High Marks

This article is from the archive of The New York Sun before the launch of its new website in 2022. The Sun has neither altered nor updated such articles but will seek to correct any errors, mis-categorizations or other problems introduced during transfer.

The New York Sun

Mayor Bloomberg and his schools chancellor, Joel Klein, deserve credit for moving the city’s public school system in the right direction – and they’re taking it. “Over the last two years we have begun to bring order and accountability to a system that had been dysfunctional for decades,” the mayor said on Wednesday. “By providing students with the resources they need and holding them, their teachers, and ourselves accountable for producing results, our schoolchildren are now receiving the education they deserve.”


This year, New York’s public school pupils in the third, fifth, sixth, and seventh grades achieved the largest one-year gains – as well as the highest overall scores – ever recorded on the English Language Arts and mathematics tests since the city started administering them six years ago. As our Julia Levy reported last week, the proportion of students who passed the city’s English exams this year swelled to 54.8% from 40.4%. Between 2000 and 2004, the overall passing rate had varied only between 39.0% and 40.8%. In mathematics, meanwhile, 50.0% of the pupils taking the exams passed, up from 42.5% the year before.


The city’s fourth graders also achieved dramatic improvement this year: a nearly 10-point jump in the number of pupils passing the state English test. “There is no doubt that our children and our schools are performing better than they were before we instituted the Children First reforms,” Mr. Klein said on Thursday. And he’s right.


The president of the United Federation of Teachers, Randi Weingarten, locked in negotiations with the mayor’s office over the teachers’ contract, has tried to spin the rising test scores in her favor. When the fourth-grade scores were announced in May, Ms. Weingarten told New York Public Radio, “It’s going to be very hard for the chancellor to argue that the contract impedes success, that’s the irony, that’s the great irony of all of this.” When the city test scores were announced last week, she repeated the argument: “With scores rising, it’s really hard to say with a straight face that the contract is an impediment,” Ms. Weingarten said at a UFT rally at Madison Square Garden last week.

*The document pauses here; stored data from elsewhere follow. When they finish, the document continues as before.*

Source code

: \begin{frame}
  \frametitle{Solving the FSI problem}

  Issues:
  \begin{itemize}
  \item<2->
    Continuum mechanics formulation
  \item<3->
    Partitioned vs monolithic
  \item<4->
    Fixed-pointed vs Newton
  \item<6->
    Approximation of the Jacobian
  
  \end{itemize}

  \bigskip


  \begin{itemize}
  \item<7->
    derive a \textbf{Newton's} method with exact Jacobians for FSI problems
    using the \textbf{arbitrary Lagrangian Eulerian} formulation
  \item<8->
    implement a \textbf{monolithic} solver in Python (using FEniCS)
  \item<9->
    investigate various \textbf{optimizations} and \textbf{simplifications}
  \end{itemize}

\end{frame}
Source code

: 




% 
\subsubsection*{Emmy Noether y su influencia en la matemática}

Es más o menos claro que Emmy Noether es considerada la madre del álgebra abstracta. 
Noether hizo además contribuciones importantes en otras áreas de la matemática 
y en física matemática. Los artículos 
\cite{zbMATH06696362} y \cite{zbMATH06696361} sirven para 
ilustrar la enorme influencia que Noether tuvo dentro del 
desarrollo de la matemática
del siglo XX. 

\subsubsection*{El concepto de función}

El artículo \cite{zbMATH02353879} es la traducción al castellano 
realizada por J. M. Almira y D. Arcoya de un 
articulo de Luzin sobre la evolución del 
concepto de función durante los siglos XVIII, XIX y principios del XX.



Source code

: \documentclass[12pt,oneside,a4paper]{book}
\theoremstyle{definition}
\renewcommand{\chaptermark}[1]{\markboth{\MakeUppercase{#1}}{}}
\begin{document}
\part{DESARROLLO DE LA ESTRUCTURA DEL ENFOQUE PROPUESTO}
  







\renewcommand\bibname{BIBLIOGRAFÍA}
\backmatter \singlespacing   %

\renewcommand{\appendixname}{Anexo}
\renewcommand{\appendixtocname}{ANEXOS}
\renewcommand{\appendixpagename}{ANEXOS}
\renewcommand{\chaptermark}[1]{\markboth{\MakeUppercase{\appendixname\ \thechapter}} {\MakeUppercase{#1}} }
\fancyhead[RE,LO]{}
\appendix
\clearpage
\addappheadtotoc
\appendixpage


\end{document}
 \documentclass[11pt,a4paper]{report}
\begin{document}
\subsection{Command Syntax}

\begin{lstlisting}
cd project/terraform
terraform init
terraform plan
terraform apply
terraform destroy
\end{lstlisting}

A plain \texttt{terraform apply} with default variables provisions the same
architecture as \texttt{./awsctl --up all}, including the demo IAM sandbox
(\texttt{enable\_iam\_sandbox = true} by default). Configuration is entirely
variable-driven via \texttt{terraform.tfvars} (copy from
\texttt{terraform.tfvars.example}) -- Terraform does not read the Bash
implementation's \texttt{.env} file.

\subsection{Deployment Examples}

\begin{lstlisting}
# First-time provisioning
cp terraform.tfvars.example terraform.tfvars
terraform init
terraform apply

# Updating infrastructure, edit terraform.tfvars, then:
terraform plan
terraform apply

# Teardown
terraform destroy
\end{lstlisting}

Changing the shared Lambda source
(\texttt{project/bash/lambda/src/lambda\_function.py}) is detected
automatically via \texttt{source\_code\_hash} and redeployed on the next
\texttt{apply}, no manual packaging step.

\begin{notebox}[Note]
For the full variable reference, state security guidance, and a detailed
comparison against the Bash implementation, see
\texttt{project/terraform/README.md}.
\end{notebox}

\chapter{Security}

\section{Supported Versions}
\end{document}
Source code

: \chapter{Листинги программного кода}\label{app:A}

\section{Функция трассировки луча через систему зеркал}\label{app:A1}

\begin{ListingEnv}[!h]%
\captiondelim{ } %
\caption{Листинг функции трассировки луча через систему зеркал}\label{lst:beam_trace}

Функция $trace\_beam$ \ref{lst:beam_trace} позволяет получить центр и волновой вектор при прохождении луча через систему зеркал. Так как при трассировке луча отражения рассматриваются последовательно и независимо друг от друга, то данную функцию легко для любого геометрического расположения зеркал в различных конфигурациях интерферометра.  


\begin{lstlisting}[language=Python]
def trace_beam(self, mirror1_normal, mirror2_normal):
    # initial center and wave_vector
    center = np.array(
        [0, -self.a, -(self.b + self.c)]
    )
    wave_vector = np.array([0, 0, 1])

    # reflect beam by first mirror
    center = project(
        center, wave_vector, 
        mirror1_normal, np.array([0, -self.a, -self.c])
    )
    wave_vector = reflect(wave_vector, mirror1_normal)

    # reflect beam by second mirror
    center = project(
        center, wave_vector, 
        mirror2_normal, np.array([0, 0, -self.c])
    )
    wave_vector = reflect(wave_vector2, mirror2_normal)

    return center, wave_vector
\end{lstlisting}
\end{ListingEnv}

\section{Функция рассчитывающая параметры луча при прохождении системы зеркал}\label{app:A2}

Not quite. Test scores for the fourth grade have been rising faster at the city’s charter schools than at the city’s public schools overall. On the eighth-grade state reading test, moreover, just 32.8% of city pupils passed – a decline of 2.8 points from 2004. Among those pupils enrolled in charter schools, however, 48.5% passed – a five-point increase over last year. So it’s hard, even for the union, to argue with a straight face that the extra strictures of the teachers’ contract added to the rise in test scores. If anything, the contract held students back.


At the same time, many of the improvements on the city exams can be attributed to specific innovations. The gains were sharpest in the fifth grade, for example, where students were subject to the mayor’s new promotion policy and benefited from the Saturday Preparatory Academy, a program geared toward at-risk children.


It’s clear that the faux report cards drawn up by the teachers union last week, grading Messrs. Bloomberg and Klein as having failed in their leadership of the school system, were less about promoting students’ educational attainment than winning salary increases for public school teachers, regardless of their performance. The rising test scores across the city give Mr. Bloomberg an opening to resolve the contract dispute not with across-the-board raises, but with individual merit pay for teachers. That would be a victory for taxpayers, parents, and students.


Which makes it all the more disappointing that the other mayoral candidates – Democrats Fernando Ferrer, Gifford Miller, and Anthony Weiner along with Republican Thomas Ognibene – would show up at the United Federation of Teachers rally last week to undermine the mayor’s negotiating position.


Mr. Ognibene told us that he appeared at the rally out of sound conservative principles. The Republican challenger says that individual schools should have the primary responsibility for educating their students, and principals should be given more authority. As for the rising test results, according to Mr. Ognibene, are “totally fudged … It’s all smoke and mirrors, the mayor manipulating the system.”


We’re sympathetic to Mr. Ognibene’s decentralized model for the public school system – up to a point – but the union has been an obstacle to steps such as vouchers and charter schools that would expand the number of options for parents. Mr. Klein, on the other hand, has been pushing to lift the cap on charter schools. There may be room to criticize the Bloomberg team on schools for its failure to pursue vouchers. And now that the mayor finally says our schoolchildren are getting more of the education they deserve, maybe he can forget about soaking the taxpayers in the rest of the state for $23 billion more in aid to city schools. But for all that, a credible political challenger to the mayor on the education front has yet to emerge in this campaign, which must put a bounce in Mr. Bloomberg’s step as the school year heads into summer recess – and the campaign heats up.